Mariano se despertó ese día
sabiendo que era el último, que ese día iba a morir. Toda la niñez y temprana
adolescencia rodeado de mujeres que leían religiosamente el horóscopo y vestían
a todos los recién nacidos de rojo había mermado lo suficiente para que
entienda que esas cosas siempre decían algo de verdad. Su novia, por otro lado,
lo juzgaba como alguien sumamente supersticioso, sin querer ver lo que, hasta
ahora había sido para él tan veraz como cualquier otra creencia que ella
juzgara cierta.
— Qué
te vas a estar muriendo.
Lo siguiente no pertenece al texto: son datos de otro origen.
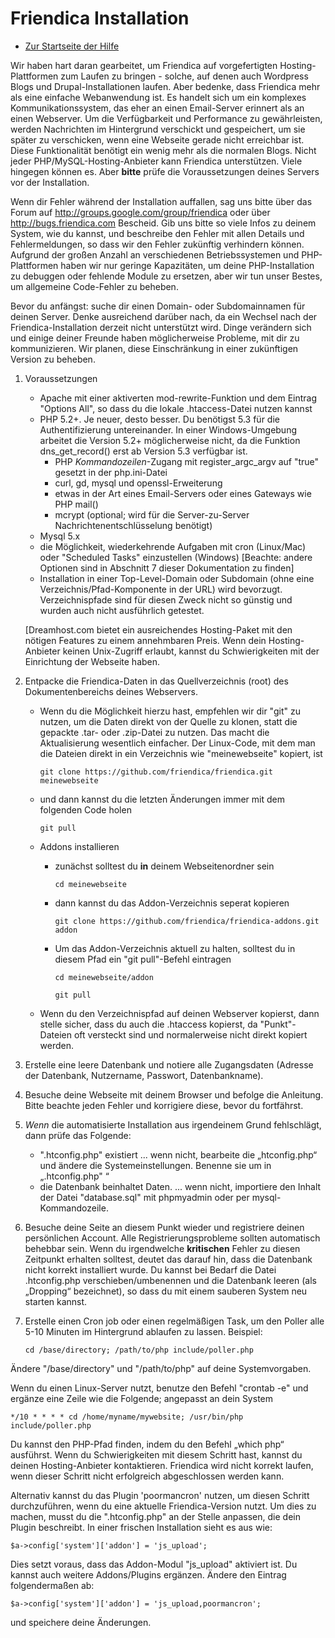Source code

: Friendica Installation 
==========

* [Zur Startseite der Hilfe](help)

Wir haben hart daran gearbeitet, um Friendica auf vorgefertigten Hosting-Plattformen zum Laufen zu bringen - solche, auf denen auch Wordpress Blogs und Drupal-Installationen laufen. Aber bedenke, dass Friendica mehr als eine einfache Webanwendung ist. Es handelt sich um ein komplexes Kommunikationssystem, das eher an einen Email-Server erinnert als an einen Webserver. Um die Verfügbarkeit und Performance zu gewährleisten, werden Nachrichten im Hintergrund verschickt und gespeichert, um sie später zu verschicken, wenn eine Webseite gerade nicht erreichbar ist. Diese Funktionalität benötigt ein wenig mehr als die normalen Blogs. Nicht jeder PHP/MySQL-Hosting-Anbieter kann Friendica unterstützen. Viele hingegen können es. Aber **bitte** prüfe die Voraussetzungen deines Servers vor der Installation. 

Wenn dir Fehler während der Installation auffallen, sag uns bitte über das Forum auf http://groups.google.com/group/friendica oder über http://bugs.friendica.com Bescheid. Gib uns bitte so viele Infos zu deinem System, wie du kannst, und beschreibe den Fehler mit allen Details und Fehlermeldungen, so dass wir den Fehler zukünftig verhindern können. Aufgrund der großen Anzahl an verschiedenen Betriebssystemen und PHP-Plattformen haben wir nur geringe Kapazitäten, um deine PHP-Installation zu debuggen oder fehlende Module zu ersetzen, aber wir tun unser Bestes, um allgemeine Code-Fehler zu beheben.

Bevor du anfängst: suche dir einen Domain- oder Subdomainnamen für deinen Server. Denke ausreichend darüber nach, da ein Wechsel nach der Friendica-Installation derzeit nicht unterstützt wird. Dinge verändern sich und einige deiner Freunde haben möglicherweise Probleme, mit dir zu kommunizieren. Wir planen, diese Einschränkung in einer zukünftigen Version zu beheben. 


1. Voraussetzungen
    - Apache mit einer aktiverten mod-rewrite-Funktion und dem Eintrag "Options All", so dass du die lokale .htaccess-Datei nutzen kannst
    - PHP  5.2+. Je neuer, desto besser. Du benötigst 5.3 für die Authentifizierung untereinander. In einer Windows-Umgebung arbeitet die Version 5.2+ möglicherweise nicht, da die Funktion dns_get_record() erst ab Version 5.3 verfügbar ist.
        - PHP *Kommandozeilen*-Zugang mit register_argc_argv auf "true" gesetzt in der php.ini-Datei
        - curl, gd, mysql und openssl-Erweiterung
        - etwas in der Art eines Email-Servers oder eines Gateways wie PHP mail()
        - mcrypt (optional; wird für die Server-zu-Server Nachrichtenentschlüsselung benötigt)
    - Mysql 5.x
    - die Möglichkeit, wiederkehrende Aufgaben mit cron (Linux/Mac) oder "Scheduled Tasks" einzustellen (Windows) [Beachte: andere Optionen sind in Abschnitt 7 dieser Dokumentation zu finden] 
    - Installation in einer Top-Level-Domain oder Subdomain (ohne eine Verzeichnis/Pfad-Komponente in der URL) wird bevorzugt. Verzeichnispfade sind für diesen Zweck nicht so günstig und wurden auch nicht ausführlich getestet.


    [Dreamhost.com bietet ein ausreichendes Hosting-Paket mit den nötigen Features zu einem annehmbaren Preis. Wenn dein Hosting-Anbieter keinen Unix-Zugriff erlaubt, kannst du Schwierigkeiten mit der Einrichtung der Webseite haben. 
    

2. Entpacke die Friendica-Daten in das Quellverzeichnis (root) des Dokumentenbereichs deines Webservers.

    - Wenn du die Möglichkeit hierzu hast, empfehlen wir dir "git" zu nutzen, um die Daten direkt von der Quelle zu klonen, statt die gepackte .tar- oder .zip-Datei zu nutzen. Das macht die Aktualisierung wesentlich einfacher. Der Linux-Code, mit dem man die Dateien direkt in ein Verzeichnis wie "meinewebseite" kopiert, ist
    
        `git clone https://github.com/friendica/friendica.git meinewebseite`

    - und dann kannst du die letzten Änderungen immer mit dem folgenden Code holen

        `git pull`
    
    - Addons installieren 
        - zunächst solltest du **in** deinem Webseitenordner sein
        
            `cd meinewebseite`
            
        - dann kannst du das Addon-Verzeichnis seperat kopieren 
        
            `git clone https://github.com/friendica/friendica-addons.git addon`
            
        - Um das Addon-Verzeichnis aktuell zu halten, solltest du in diesem Pfad ein "git pull"-Befehl eintragen
        
            `cd meinewebseite/addon`
            
            `git pull`
            
    - Wenn du den Verzeichnispfad auf deinen Webserver kopierst, dann stelle sicher, dass du auch die .htaccess kopierst, da "Punkt"-Dateien oft versteckt sind und normalerweise nicht direkt kopiert werden. 


3. Erstelle eine leere Datenbank und notiere alle Zugangsdaten (Adresse der Datenbank, Nutzername, Passwort, Datenbankname).

4. Besuche deine Webseite mit deinem Browser und befolge die Anleitung. Bitte beachte jeden Fehler und korrigiere diese, bevor du fortfährst.

5. *Wenn* die automatisierte Installation aus irgendeinem Grund fehlschlägt, dann prüfe das Folgende:

    - ".htconfig.php" existiert ... wenn nicht, bearbeite die „htconfig.php“ und ändere die Systemeinstellungen. Benenne sie um in „.htconfig.php"
“
    - die Datenbank beinhaltet Daten. ... wenn nicht, importiere den Inhalt der Datei "database.sql" mit phpmyadmin oder per mysql-Kommandozeile.

6. Besuche deine Seite an diesem Punkt wieder und registriere deinen persönlichen Account. Alle Registrierungsprobleme sollten automatisch behebbar sein. 
Wenn du irgendwelche **kritischen** Fehler zu diesen Zeitpunkt erhalten solltest, deutet das darauf hin, dass die Datenbank nicht korrekt installiert wurde. Du kannst bei Bedarf die Datei .htconfig.php verschieben/umbenennen und die Datenbank leeren (als „Dropping“ bezeichnet), so dass du mit einem sauberen System neu starten kannst.

7. Erstelle einen Cron job oder einen regelmäßigen Task, um den Poller alle 5-10 Minuten im Hintergrund ablaufen zu lassen. Beispiel:

    `cd /base/directory; /path/to/php include/poller.php`

Ändere "/base/directory" und "/path/to/php" auf deine Systemvorgaben.

Wenn du einen Linux-Server nutzt, benutze den Befehl "crontab -e" und ergänze eine Zeile wie die Folgende; angepasst an dein System

`*/10 * * * * cd /home/myname/mywebsite; /usr/bin/php include/poller.php`

Du kannst den PHP-Pfad finden, indem du den Befehl „which php“ ausführst. Wenn du Schwierigkeiten mit diesem Schritt hast, kannst du deinen Hosting-Anbieter kontaktieren. Friendica wird nicht korrekt laufen, wenn dieser Schritt nicht erfolgreich abgeschlossen werden kann.

Alternativ kannst du das Plugin 'poormancron' nutzen, um diesen Schritt durchzuführen, wenn du eine aktuelle Friendica-Version nutzt. Um dies zu machen, musst du die ".htconfig.php" an der Stelle anpassen, die dein Plugin beschreibt. In einer frischen Installation sieht es aus wie: 

`$a->config['system']['addon'] = 'js_upload';`

Dies setzt voraus, dass das Addon-Modul "js_upload" aktiviert ist. Du kannst auch weitere Addons/Plugins ergänzen. Ändere den Eintrag folgendermaßen ab:

`$a->config['system']['addon'] = 'js_upload,poormancron';`

und speichere deine Änderungen.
No sales de la casa nunca y piensas que te vas a
morir. Primero me muero yo cuando me dé una trombosis por las estupideces que
dices siempre y luego te mueres tú. — le había dicho la noche
anterior Lucía.
Pero es que Lucía no entendía. La
galleta se lo había dicho. Esa fatídica noche, cuando habían salido a comer
comida china, la galleta de falso aspecto inocente le había anunciado una muerte terrible. Terrible
porque, como cualquier otra galleta, sólo lo había dicho de la manera más sonsa
y simplista del mundo: mañana al
despertar no serás el mismo.
Aquel mensaje vago y angustiante
resonaba en la cabeza de Mariano de manera estrepitosa. Él, que había sido un
hombre rutinario y obsesivo hasta ahora, no encontraba otra explicación sino
que la galleta intentaba decirle que mañana su cuerpo no sería el mismo: se
levantaría sin vida, al lado de una Lucía que no se daría cuenta sino hasta que
sea demasiado tarde. O peor aún, moriría haciendo algo vergonzosamente banal,
como lavándose los dientes o cagando.